** Information given **
++++

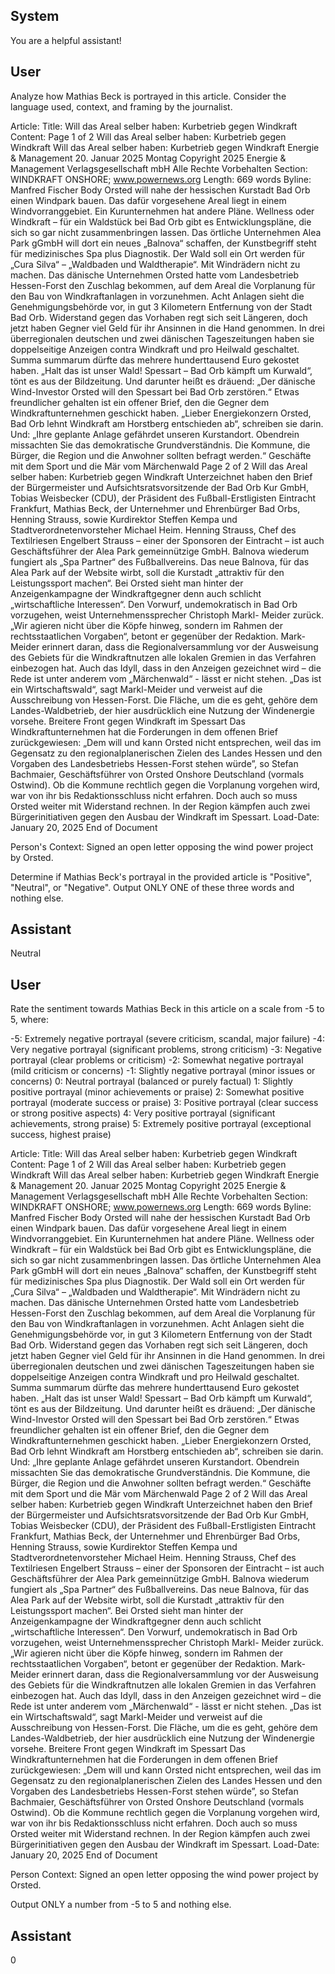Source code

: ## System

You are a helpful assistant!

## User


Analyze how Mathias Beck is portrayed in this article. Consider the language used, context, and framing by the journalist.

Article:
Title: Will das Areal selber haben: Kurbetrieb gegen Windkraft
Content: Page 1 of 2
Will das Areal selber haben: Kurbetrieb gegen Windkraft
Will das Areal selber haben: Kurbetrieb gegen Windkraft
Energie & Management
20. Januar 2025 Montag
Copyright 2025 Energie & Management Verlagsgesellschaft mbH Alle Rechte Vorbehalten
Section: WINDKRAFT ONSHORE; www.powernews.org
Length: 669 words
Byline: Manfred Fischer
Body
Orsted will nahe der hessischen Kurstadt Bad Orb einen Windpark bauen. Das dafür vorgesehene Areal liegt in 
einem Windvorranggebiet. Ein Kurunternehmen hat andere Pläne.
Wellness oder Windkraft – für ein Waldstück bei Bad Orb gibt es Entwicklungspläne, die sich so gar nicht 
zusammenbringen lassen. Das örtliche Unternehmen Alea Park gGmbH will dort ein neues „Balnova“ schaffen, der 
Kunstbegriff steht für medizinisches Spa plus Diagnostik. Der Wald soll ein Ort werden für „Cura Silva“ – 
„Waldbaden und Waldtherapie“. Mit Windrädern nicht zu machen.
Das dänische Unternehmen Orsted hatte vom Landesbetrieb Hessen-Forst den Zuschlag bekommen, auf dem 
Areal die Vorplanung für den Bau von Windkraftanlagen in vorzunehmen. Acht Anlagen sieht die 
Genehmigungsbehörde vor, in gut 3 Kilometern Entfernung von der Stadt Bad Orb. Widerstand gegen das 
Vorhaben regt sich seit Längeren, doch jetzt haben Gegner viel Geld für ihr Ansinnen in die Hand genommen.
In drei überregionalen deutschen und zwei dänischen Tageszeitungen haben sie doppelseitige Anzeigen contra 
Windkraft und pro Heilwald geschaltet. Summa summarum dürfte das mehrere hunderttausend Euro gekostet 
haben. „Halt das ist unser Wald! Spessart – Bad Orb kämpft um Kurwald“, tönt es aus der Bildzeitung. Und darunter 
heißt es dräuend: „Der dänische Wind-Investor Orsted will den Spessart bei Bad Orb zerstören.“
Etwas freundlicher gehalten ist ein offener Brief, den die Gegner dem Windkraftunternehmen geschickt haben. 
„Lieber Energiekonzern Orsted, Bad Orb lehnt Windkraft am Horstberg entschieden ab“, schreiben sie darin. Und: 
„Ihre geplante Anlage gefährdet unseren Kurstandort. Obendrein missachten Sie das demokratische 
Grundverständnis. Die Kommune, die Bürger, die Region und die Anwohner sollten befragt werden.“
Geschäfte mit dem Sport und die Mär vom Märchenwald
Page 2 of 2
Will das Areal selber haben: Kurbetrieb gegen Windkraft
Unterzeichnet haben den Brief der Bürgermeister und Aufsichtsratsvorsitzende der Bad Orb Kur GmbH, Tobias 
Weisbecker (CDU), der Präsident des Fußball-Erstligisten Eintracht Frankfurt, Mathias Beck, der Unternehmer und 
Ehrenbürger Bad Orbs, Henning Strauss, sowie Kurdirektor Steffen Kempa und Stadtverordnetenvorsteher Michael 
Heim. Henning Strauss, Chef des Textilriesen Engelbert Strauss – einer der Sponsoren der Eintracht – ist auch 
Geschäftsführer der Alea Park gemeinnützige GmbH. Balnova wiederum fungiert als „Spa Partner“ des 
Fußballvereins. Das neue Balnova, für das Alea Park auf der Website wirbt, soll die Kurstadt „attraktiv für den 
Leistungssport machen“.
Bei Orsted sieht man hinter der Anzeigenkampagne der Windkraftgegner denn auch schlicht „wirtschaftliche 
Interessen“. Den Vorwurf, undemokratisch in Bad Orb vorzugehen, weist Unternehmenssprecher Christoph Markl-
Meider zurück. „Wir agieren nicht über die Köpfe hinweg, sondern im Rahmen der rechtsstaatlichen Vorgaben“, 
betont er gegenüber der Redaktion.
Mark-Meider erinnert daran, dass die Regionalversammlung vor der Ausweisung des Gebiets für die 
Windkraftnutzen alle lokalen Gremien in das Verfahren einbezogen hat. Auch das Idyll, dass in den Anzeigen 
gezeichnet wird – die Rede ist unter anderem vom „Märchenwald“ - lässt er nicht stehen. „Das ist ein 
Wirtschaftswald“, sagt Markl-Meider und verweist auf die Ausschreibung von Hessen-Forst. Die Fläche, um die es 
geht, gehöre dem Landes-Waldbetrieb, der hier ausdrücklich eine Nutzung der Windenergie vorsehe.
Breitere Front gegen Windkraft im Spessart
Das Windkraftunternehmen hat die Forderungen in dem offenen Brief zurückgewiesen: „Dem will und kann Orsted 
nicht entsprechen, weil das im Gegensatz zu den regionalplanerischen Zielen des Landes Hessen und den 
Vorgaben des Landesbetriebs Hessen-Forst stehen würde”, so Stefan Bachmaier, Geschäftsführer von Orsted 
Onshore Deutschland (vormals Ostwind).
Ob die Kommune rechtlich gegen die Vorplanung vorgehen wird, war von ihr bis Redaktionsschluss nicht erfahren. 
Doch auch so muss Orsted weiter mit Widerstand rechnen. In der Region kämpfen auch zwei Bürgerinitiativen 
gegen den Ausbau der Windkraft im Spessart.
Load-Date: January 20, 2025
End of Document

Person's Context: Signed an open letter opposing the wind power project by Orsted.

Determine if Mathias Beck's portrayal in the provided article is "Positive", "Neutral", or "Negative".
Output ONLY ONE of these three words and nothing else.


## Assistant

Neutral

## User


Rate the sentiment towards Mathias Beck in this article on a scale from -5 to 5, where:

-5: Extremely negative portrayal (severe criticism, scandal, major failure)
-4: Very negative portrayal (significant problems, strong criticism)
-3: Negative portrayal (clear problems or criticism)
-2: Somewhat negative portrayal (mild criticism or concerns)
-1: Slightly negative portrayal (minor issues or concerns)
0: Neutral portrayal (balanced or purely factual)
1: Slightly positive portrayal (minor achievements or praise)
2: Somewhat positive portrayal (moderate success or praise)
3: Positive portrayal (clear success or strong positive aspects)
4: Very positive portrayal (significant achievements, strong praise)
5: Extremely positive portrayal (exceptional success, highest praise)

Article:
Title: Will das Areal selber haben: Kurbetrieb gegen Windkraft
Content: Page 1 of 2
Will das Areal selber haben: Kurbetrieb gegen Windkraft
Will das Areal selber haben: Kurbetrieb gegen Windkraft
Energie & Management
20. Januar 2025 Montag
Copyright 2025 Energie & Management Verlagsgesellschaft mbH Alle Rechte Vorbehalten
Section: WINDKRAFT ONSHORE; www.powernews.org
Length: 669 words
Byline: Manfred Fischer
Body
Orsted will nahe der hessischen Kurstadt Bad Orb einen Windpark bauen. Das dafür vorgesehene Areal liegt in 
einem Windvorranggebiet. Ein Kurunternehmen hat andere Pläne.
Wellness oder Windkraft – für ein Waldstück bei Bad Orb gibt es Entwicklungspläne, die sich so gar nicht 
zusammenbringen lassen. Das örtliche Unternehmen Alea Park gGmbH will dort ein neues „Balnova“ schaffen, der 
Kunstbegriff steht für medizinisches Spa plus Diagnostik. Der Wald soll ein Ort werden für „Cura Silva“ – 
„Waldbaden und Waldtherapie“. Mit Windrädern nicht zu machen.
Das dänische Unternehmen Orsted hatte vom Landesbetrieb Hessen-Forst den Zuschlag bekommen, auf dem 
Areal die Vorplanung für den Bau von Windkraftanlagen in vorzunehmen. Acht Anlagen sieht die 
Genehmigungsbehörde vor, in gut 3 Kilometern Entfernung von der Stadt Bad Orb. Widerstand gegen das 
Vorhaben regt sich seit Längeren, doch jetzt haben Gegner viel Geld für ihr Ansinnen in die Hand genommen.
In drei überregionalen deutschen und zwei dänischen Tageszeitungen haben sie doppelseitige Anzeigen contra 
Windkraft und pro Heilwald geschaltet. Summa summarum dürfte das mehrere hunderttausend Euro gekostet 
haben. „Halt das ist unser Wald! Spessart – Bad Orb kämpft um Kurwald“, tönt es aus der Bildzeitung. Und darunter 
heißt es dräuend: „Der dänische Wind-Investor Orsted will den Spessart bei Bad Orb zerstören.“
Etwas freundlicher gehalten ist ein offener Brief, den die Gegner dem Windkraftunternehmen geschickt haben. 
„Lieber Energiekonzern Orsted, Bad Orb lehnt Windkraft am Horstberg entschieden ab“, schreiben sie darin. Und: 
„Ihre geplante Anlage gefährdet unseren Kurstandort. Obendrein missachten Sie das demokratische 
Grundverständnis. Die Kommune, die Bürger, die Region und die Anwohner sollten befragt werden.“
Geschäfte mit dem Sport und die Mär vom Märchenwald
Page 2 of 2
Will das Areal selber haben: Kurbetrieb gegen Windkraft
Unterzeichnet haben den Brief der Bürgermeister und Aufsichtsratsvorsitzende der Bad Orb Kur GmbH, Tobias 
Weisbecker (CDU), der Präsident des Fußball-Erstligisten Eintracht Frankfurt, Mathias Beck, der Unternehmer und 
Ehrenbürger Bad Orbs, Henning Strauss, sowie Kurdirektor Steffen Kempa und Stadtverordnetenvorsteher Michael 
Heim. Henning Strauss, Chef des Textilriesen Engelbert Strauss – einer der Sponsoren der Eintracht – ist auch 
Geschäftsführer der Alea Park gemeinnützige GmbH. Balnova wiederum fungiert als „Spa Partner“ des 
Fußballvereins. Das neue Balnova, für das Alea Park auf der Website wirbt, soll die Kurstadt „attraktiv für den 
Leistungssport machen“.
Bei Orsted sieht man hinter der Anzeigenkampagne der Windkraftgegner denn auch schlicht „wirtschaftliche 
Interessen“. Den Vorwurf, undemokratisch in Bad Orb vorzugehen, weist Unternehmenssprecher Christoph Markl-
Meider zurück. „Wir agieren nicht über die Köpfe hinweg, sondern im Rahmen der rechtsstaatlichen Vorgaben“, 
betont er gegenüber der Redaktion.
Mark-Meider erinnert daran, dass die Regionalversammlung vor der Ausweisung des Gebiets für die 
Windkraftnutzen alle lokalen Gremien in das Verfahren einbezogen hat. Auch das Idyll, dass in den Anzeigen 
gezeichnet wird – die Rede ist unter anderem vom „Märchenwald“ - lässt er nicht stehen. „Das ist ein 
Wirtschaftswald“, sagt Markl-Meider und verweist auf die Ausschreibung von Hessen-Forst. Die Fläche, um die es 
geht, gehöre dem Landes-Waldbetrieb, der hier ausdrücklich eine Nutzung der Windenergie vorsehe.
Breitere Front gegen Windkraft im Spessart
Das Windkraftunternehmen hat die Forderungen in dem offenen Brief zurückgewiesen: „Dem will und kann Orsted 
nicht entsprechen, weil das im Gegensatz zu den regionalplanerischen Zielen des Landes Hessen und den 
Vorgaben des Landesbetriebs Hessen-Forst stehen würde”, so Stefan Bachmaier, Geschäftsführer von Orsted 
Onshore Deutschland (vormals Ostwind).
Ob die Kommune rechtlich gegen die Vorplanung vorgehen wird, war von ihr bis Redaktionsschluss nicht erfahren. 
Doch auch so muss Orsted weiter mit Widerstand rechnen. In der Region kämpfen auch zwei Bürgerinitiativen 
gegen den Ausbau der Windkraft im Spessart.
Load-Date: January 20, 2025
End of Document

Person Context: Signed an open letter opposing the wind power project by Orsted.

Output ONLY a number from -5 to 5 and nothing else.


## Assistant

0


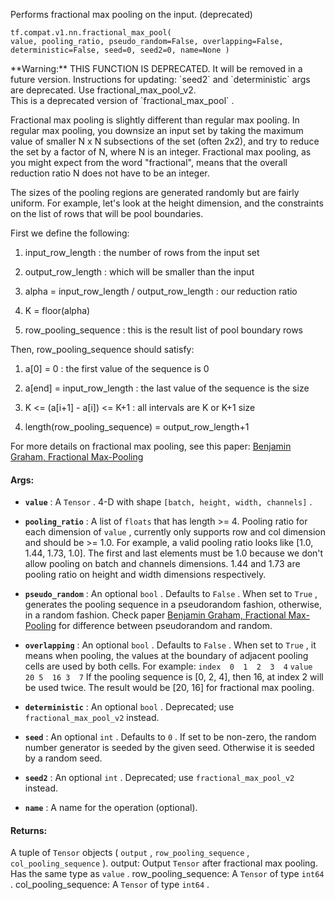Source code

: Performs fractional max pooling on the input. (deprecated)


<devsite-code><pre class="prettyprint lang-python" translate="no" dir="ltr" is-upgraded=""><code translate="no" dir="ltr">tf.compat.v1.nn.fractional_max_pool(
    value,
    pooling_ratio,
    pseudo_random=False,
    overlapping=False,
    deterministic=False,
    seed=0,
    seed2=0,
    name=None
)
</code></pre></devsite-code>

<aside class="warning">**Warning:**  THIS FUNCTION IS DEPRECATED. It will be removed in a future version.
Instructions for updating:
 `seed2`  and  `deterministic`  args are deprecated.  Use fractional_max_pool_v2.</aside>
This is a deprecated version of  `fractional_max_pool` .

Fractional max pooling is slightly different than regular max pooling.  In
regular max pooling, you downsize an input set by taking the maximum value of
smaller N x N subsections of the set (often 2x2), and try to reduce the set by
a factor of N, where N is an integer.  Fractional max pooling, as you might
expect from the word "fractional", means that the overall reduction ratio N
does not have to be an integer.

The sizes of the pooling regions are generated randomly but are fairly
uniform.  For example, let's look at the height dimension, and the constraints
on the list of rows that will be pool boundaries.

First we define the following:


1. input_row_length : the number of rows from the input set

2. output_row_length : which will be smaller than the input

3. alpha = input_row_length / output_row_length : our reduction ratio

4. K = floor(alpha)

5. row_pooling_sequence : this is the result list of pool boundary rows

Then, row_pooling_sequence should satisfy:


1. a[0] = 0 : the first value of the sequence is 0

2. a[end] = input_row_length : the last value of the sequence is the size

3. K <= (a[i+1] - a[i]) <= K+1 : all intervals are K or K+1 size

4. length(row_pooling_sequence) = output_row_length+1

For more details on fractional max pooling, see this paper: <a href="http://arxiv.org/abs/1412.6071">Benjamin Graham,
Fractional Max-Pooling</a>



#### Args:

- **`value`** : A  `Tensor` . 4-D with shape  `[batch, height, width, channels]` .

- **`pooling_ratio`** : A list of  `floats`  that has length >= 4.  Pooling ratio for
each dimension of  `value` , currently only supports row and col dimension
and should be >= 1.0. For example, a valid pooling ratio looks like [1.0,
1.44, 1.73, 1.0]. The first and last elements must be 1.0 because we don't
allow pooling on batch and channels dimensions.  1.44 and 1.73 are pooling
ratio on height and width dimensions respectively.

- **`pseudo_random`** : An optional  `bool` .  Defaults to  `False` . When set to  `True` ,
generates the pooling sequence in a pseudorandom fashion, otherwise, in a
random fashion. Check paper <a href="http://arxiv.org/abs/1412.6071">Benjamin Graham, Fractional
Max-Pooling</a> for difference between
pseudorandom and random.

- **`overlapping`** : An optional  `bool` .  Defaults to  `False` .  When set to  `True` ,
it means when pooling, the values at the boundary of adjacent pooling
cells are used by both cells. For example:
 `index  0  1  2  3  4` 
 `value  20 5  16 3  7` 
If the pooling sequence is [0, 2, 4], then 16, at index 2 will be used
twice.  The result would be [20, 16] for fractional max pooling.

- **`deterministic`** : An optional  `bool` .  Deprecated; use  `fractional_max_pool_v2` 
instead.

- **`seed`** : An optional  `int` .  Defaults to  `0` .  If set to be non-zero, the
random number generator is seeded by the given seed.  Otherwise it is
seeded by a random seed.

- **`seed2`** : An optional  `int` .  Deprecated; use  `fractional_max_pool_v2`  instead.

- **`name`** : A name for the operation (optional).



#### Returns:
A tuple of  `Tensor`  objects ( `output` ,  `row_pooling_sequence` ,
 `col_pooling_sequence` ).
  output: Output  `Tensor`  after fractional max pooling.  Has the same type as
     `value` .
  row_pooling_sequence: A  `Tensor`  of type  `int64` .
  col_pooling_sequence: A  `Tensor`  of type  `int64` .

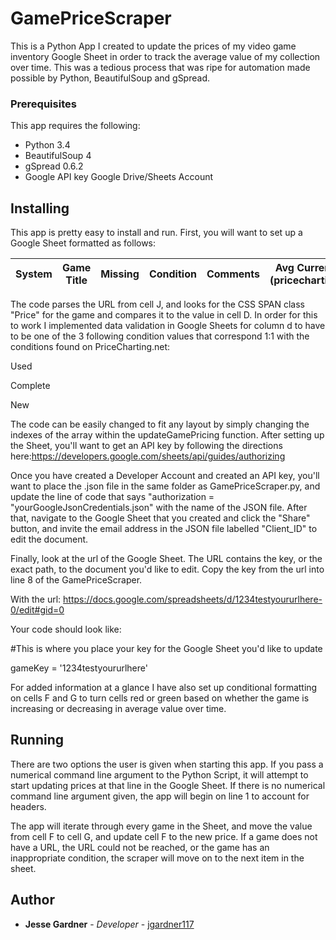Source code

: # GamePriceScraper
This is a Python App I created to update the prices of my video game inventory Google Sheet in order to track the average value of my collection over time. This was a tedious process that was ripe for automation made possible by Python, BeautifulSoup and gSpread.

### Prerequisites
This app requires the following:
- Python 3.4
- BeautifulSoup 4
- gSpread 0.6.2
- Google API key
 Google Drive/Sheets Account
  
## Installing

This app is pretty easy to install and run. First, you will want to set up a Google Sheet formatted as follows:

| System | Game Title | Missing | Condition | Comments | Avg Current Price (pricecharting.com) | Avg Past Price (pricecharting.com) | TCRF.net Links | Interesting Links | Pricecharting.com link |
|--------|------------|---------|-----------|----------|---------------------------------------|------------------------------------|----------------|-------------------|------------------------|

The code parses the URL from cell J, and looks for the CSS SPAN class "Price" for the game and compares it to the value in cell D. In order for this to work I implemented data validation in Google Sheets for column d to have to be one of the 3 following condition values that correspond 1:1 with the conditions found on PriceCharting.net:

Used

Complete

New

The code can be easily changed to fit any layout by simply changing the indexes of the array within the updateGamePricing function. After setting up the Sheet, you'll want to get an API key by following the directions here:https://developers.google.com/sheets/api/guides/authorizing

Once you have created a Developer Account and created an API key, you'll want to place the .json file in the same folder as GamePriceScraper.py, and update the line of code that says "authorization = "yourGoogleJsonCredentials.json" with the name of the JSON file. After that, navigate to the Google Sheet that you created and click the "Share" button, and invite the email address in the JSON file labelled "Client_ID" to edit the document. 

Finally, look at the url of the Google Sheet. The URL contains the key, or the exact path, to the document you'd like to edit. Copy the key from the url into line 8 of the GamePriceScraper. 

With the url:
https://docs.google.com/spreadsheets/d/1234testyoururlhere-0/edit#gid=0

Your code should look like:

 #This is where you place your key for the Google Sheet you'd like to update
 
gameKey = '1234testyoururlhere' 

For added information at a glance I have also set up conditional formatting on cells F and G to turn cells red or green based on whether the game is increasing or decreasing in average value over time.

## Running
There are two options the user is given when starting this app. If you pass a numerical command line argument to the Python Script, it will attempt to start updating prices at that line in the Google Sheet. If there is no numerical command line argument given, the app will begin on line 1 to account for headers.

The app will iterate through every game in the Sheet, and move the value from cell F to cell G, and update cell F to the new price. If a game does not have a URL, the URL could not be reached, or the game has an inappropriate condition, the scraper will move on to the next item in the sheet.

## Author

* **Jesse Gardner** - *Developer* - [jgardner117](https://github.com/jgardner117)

++++

** Exercise details **
Begin at the line that has "## Installing" in the entries above; stop after the line that has "#This is where". Transcribe exactly those lines and no others.

** Solution to this task **
## Installing

This app is pretty easy to install and run. First, you will want to set up a Google Sheet formatted as follows:

| System | Game Title | Missing | Condition | Comments | Avg Current Price (pricecharting.com) | Avg Past Price (pricecharting.com) | TCRF.net Links | Interesting Links | Pricecharting.com link |
|--------|------------|---------|-----------|----------|---------------------------------------|------------------------------------|----------------|-------------------|------------------------|

The code parses the URL from cell J, and looks for the CSS SPAN class "Price" for the game and compares it to the value in cell D. In order for this to work I implemented data validation in Google Sheets for column d to have to be one of the 3 following condition values that correspond 1:1 with the conditions found on PriceCharting.net:

Used

Complete

New

The code can be easily changed to fit any layout by simply changing the indexes of the array within the updateGamePricing function. After setting up the Sheet, you'll want to get an API key by following the directions here:https://developers.google.com/sheets/api/guides/authorizing

Once you have created a Developer Account and created an API key, you'll want to place the .json file in the same folder as GamePriceScraper.py, and update the line of code that says "authorization = "yourGoogleJsonCredentials.json" with the name of the JSON file. After that, navigate to the Google Sheet that you created and click the "Share" button, and invite the email address in the JSON file labelled "Client_ID" to edit the document. 

Finally, look at the url of the Google Sheet. The URL contains the key, or the exact path, to the document you'd like to edit. Copy the key from the url into line 8 of the GamePriceScraper. 

With the url:
https://docs.google.com/spreadsheets/d/1234testyoururlhere-0/edit#gid=0

Your code should look like:

 #This is where you place your key for the Google Sheet you'd like to update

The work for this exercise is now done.